AWS offers a variety of options for data ingestion and distribution. For smaller data sets (<~1TB), data is typically ingested into Amazon S3 through our web API. For larger genomic data sets, data is typically moved into AWS on physical media using AWS Import or by leveraging WAN-optimization software running on an Amazon EC2 instance. Data can be distributed directly out of Amazon S3, or for more latency-sensitive use cases, out of the Amazon CloudFront content delivery network (CDN). For extremely large data sets, data can be moved out of AWS on physical media using the AWS Import/Export service.

Analyzing genomic and proteomic data often requires access to vast quantities of computing resources for short periods of time. Amazon EC2 provides an elastic computing environment that allows researchers to process vast quantities of data for a variety of biological analyses.

For analysis and processing, there are multiple options for data storage depending on your use case. Amazon S3 is ideal for streaming object data into worker nodes for batch processing. Amazon EBS provides block-level direct attached storage for high I/O tasks such as relational databases. Amazon RDS is a relational database service which allows you to easily manage MySQL databases. Amazon SimpleDB is a simpler, non-relational database service often used to store metadata.

New paradigms, like MapReduce, are ideally suited to processing large data sets and are being leveraged by a new breed of bioinformatics algorithms. Amazon Elastic MapReduce provides an easy to use, robust framework for deploying MapReduce applications on AWS on top of the Hadoop framework.

As pipelines are created in the cloud, software developers and researchers can easily store and share Amazon Machine Images (AMIs). This allows for collaborative application sharing and fast resource deployment of analysis.

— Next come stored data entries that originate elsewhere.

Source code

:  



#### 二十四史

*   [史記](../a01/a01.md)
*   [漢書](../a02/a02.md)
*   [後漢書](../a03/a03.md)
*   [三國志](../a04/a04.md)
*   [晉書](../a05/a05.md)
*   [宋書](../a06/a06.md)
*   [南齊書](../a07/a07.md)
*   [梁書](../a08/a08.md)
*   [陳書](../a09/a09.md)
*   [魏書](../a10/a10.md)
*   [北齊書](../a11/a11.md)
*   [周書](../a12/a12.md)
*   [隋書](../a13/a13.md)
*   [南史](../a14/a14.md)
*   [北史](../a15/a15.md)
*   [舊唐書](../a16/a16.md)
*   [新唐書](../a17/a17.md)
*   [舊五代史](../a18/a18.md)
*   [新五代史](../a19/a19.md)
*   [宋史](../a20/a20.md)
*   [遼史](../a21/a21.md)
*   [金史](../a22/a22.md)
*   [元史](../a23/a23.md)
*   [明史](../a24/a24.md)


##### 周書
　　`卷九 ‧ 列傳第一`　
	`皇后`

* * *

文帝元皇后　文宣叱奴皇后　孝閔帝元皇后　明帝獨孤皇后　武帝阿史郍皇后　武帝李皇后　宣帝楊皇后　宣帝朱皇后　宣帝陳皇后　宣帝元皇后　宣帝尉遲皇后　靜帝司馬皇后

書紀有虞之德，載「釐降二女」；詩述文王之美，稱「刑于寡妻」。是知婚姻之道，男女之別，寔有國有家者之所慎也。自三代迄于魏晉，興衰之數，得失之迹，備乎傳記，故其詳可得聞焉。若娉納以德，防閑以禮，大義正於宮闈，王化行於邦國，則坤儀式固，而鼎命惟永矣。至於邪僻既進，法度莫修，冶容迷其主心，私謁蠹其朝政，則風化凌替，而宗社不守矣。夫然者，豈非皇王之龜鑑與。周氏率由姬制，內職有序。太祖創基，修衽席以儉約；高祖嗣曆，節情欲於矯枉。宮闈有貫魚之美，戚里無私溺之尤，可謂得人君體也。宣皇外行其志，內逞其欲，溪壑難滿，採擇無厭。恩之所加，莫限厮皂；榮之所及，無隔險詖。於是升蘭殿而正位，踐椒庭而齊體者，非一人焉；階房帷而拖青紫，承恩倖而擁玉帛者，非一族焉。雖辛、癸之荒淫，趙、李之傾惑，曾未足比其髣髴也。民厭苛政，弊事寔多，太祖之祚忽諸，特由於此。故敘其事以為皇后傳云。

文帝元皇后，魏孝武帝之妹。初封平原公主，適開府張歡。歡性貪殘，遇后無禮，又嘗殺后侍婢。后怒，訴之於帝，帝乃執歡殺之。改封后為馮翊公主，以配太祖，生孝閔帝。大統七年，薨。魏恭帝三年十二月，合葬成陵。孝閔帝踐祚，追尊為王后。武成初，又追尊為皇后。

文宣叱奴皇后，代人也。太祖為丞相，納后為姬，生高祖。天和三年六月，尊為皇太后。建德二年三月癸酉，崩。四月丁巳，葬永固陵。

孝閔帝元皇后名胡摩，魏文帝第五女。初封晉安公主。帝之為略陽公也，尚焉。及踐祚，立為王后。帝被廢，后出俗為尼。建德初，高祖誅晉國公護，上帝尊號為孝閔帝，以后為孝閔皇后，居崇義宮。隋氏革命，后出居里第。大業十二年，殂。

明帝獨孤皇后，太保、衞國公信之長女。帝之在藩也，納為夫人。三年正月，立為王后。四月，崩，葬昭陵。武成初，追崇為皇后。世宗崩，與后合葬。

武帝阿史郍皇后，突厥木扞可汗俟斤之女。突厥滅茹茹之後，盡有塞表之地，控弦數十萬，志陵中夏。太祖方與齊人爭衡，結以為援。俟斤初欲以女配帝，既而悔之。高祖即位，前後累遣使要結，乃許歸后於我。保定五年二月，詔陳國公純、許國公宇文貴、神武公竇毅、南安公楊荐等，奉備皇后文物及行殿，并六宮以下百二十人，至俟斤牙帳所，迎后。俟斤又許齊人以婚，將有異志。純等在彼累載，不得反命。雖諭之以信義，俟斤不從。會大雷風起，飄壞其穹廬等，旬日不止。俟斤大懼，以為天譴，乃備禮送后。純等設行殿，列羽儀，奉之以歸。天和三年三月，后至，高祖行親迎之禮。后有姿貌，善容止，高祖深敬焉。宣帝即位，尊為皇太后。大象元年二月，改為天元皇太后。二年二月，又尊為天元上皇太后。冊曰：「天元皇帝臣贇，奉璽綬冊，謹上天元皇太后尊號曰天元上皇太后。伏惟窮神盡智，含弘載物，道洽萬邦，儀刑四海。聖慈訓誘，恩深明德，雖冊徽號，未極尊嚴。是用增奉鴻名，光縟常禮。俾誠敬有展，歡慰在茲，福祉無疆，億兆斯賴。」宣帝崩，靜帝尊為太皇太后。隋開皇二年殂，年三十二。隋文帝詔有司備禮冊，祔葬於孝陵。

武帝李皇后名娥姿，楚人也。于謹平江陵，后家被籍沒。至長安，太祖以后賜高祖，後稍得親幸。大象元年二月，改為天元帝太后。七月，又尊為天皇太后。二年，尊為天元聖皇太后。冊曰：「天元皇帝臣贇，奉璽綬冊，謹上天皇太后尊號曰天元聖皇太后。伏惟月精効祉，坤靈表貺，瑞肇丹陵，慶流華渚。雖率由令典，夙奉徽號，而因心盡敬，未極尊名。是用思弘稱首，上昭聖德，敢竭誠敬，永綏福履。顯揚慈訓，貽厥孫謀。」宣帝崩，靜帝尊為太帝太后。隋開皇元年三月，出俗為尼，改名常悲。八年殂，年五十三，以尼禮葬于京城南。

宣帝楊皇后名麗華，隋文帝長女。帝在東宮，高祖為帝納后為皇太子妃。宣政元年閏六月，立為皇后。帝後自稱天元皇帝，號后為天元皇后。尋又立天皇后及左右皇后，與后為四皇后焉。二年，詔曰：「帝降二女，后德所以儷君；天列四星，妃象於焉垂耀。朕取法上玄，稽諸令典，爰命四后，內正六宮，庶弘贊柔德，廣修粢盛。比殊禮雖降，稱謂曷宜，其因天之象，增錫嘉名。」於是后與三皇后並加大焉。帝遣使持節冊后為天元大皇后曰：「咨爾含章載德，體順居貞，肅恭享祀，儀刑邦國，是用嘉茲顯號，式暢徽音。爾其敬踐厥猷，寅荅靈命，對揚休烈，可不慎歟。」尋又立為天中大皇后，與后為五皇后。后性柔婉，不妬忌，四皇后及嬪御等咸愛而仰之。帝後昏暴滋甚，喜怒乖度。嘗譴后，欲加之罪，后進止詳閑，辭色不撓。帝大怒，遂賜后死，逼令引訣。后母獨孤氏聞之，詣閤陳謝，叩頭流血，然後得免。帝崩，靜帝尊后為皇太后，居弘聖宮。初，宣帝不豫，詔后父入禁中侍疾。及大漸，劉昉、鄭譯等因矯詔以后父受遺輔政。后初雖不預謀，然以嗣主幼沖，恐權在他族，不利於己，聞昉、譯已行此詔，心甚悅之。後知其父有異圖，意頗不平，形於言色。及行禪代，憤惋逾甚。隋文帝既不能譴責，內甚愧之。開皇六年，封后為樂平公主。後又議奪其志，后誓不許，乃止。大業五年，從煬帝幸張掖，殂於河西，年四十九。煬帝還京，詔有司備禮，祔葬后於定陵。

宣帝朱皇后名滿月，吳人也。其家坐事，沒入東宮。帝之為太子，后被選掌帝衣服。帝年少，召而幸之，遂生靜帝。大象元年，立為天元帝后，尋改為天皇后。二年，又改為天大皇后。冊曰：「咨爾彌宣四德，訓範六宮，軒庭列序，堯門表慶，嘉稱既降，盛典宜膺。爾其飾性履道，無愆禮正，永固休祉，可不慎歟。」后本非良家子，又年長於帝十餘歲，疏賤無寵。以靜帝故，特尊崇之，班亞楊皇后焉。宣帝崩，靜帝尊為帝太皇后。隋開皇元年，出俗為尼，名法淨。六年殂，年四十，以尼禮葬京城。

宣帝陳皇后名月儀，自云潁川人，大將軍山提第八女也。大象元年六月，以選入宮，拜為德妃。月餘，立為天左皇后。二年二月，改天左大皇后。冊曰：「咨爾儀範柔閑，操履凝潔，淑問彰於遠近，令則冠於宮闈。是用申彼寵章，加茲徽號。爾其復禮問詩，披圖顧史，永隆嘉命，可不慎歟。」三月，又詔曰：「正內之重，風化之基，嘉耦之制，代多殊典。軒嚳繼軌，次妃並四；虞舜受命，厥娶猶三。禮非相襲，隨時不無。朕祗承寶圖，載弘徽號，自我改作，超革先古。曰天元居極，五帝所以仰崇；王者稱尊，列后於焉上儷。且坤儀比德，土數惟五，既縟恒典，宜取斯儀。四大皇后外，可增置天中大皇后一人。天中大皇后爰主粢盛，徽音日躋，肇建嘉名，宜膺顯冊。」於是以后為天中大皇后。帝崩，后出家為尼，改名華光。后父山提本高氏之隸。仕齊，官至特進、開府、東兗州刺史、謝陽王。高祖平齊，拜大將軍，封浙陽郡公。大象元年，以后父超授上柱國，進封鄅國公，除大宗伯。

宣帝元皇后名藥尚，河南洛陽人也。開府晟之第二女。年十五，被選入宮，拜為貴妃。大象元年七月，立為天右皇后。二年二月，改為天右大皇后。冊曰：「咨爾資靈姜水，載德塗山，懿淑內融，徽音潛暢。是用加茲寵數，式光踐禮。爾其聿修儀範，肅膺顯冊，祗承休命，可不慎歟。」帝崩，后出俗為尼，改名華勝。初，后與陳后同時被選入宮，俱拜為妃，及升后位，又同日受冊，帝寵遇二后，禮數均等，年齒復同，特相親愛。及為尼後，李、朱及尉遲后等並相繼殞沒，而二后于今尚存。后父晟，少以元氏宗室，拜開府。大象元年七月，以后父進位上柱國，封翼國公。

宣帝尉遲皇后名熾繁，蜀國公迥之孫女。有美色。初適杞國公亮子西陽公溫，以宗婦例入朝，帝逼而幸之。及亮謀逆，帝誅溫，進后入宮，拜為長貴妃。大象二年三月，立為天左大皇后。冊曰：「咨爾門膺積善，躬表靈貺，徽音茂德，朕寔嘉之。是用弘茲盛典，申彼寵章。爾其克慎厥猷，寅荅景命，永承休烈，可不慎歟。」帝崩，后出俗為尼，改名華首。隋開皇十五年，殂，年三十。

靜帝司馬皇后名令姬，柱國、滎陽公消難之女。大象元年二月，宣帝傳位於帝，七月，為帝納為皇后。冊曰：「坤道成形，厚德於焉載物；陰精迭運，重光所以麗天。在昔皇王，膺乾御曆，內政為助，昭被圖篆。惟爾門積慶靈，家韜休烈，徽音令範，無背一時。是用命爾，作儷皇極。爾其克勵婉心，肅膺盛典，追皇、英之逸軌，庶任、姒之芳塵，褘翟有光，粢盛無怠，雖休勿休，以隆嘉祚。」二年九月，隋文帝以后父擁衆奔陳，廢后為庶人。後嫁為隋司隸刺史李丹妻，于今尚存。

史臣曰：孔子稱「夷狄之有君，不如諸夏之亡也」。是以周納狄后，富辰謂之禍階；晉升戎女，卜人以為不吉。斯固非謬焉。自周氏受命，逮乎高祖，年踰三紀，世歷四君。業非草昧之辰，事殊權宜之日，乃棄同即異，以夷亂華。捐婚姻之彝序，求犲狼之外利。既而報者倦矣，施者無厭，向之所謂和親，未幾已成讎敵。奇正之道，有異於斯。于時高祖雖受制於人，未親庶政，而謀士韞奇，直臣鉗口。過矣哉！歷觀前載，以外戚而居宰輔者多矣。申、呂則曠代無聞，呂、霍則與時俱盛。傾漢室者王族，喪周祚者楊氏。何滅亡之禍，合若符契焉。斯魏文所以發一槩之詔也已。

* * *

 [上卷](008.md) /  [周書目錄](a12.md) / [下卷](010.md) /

Structure-based drug design, virtual screening and other drug simulations save considerable time and resources by providing a preliminary read on drug effectiveness before entering expensive trial phases of drug development. Due to the ‘embarrassingly parallel’ nature of virtual screening, the speed and quality of the research is often constrained only by the scalability of the computer power. By leveraging Amazon EC2 compute instances, researches can spin up 10s, 100s or even 1000s of compute instances to quickly deliver results.

As scientific data sets have become larger, managing and moving information amongst global partners has become extremely difficult. AWS offers a scalable, easily accessible central repository of data which is close to computation power for experiments.

Additionally, due to the elastic, pay-as-you-go nature of the cloud, distributed scientific teams can get started more quickly without having to worry about provisioning resources or deciding where the data will reside. Once a given experiment is completed, some or all of the resources can be ramped down without the burden of ongoing equipment cost.

Data can be distributed directly out of Amazon S3, or for more latency-sensitive use cases, out of the Amazon CloudFront content delivery network. Amazon Machine Images (AMIs) can be stored and shared in the cloud to facilitate experiments. Also, creating EBS snapshots is an easy way to share data with collaborators.